Goal of the exercise » Below is a listing. Gather each line of it that contains "caption".

Dataset »
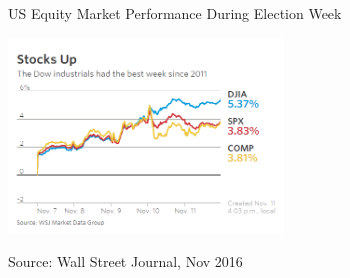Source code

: \documentclass[11pt, a4paper]{article}
\begin{document}
\begin{figure}[h]
    \centering
 	\caption{US Equity Market Performance During Election Week}
    \includegraphics[width=0.65\textwidth]{ElectionDay}
    \label{fig:election}
	\caption*{Source: Wall Street Journal, Nov 2016}
\end{figure}
\end{document}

Answer »
 	\caption{US Equity Market Performance During Election Week}
	\caption*{Source: Wall Street Journal, Nov 2016}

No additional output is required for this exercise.